▶ _YOUR TASK_:
Scan the records below for the string "sapply" and return every line where it appears.
===== GIVEN DATA =====
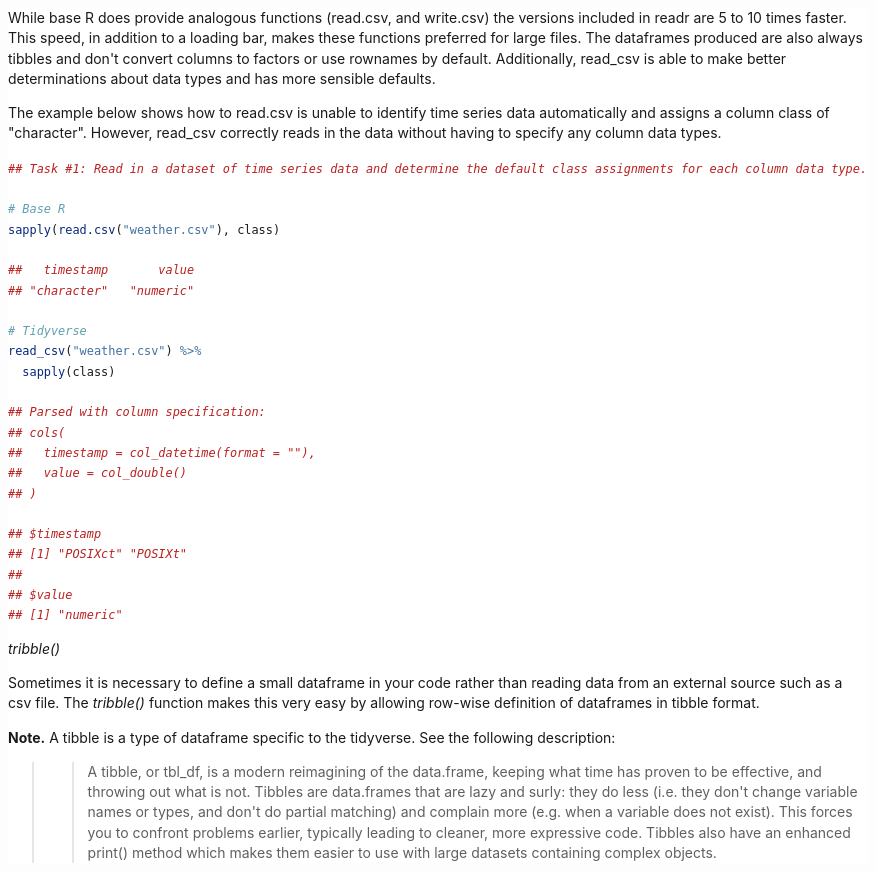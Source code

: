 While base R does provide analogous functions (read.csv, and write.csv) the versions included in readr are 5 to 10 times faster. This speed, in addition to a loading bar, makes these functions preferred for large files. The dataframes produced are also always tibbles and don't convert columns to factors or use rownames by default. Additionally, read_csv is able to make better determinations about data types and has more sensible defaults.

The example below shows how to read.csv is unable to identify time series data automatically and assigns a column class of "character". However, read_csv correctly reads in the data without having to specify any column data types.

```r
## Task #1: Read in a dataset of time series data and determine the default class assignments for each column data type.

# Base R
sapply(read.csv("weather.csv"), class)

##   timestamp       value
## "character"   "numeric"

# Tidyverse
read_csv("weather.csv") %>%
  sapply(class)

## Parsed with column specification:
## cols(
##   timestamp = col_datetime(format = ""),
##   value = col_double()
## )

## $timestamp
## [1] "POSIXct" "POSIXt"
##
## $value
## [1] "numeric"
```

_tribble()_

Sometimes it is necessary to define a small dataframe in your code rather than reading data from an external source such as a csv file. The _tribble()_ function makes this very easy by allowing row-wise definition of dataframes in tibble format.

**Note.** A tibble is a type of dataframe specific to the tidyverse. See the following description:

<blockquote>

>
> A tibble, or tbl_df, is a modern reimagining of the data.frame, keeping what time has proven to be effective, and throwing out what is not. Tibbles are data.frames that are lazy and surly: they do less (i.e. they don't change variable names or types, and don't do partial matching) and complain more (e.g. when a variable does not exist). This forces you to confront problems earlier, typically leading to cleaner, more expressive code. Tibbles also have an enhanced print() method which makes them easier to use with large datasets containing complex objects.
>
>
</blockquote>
=====
===== GIVEN DATA =====
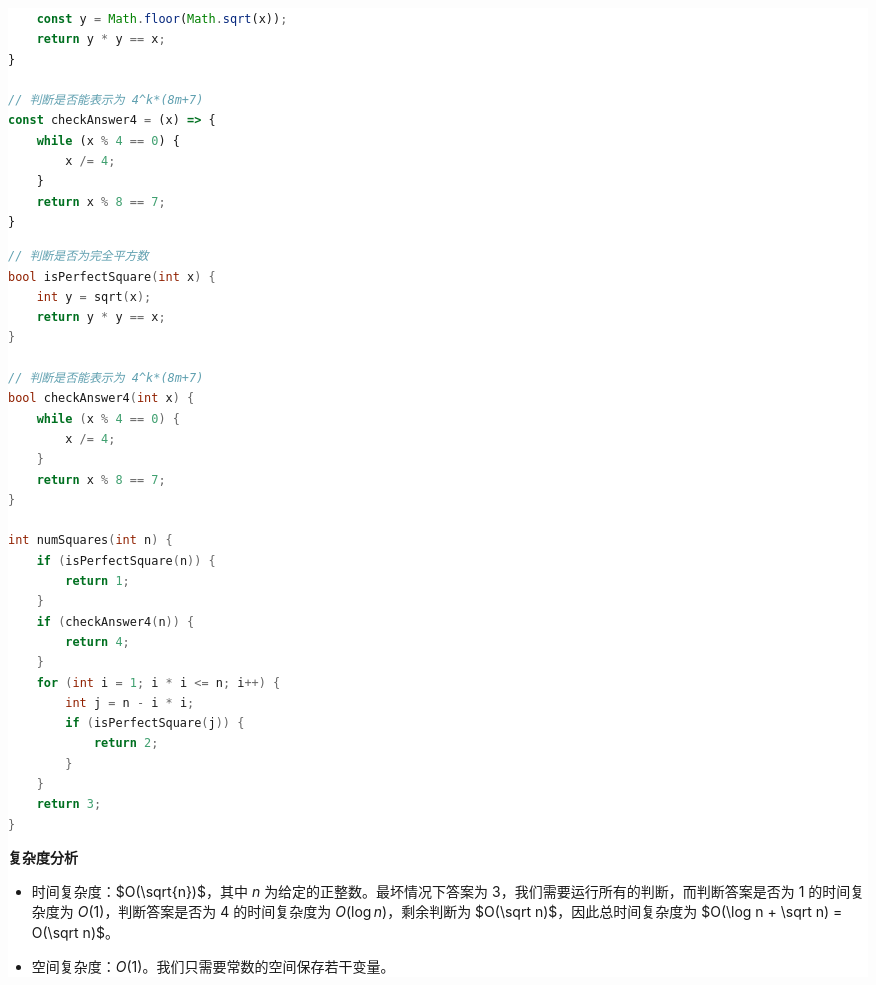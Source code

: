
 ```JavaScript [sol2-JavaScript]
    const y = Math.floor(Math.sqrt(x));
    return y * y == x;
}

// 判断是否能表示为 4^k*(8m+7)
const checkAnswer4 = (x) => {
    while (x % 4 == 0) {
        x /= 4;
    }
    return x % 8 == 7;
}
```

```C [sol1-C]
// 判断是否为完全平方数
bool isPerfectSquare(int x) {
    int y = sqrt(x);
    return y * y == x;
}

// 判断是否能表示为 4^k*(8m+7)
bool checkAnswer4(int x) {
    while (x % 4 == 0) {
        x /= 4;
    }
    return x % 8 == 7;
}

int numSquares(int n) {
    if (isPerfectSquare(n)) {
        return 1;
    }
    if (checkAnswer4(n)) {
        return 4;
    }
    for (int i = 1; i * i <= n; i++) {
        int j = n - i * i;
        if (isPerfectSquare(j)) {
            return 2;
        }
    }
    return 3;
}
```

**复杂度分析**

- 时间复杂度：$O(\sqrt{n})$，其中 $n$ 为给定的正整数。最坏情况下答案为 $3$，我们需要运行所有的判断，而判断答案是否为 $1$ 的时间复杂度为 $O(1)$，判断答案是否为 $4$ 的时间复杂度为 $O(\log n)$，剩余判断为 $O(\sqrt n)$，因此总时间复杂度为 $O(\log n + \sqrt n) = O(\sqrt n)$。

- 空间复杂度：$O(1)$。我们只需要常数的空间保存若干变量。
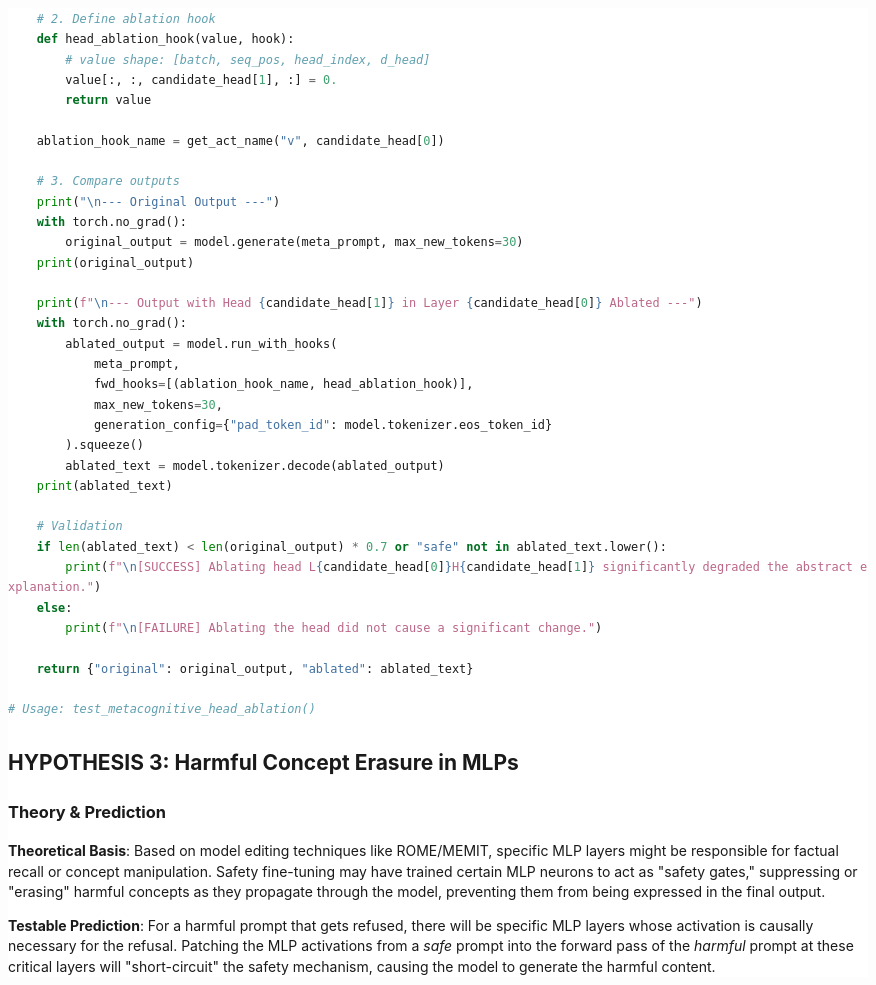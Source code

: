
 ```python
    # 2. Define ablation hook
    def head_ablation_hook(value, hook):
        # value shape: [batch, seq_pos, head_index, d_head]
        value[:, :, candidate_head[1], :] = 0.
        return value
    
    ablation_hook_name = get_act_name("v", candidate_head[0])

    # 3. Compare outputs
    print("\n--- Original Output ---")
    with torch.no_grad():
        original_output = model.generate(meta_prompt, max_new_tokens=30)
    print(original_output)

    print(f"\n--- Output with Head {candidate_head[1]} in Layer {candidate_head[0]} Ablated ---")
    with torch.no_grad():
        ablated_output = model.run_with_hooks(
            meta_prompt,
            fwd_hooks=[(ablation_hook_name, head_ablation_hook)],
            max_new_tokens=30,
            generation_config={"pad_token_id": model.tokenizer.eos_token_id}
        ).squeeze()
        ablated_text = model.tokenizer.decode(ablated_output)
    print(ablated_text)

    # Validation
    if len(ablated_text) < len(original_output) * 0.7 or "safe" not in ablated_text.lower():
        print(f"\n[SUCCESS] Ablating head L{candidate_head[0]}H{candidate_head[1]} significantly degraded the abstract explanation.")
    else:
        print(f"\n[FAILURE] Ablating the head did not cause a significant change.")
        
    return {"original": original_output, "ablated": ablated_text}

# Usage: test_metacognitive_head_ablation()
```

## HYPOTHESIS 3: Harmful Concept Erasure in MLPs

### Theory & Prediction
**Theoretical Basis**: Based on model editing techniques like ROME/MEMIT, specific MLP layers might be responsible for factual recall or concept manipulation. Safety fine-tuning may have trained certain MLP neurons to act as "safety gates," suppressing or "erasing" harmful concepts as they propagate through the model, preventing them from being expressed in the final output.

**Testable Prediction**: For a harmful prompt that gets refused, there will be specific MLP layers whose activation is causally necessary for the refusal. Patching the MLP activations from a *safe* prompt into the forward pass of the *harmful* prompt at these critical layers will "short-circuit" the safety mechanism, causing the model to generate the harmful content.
=====
▶ _WRITTEN SOLUTION_:
sapply(read.csv("weather.csv"), class)
  sapply(class)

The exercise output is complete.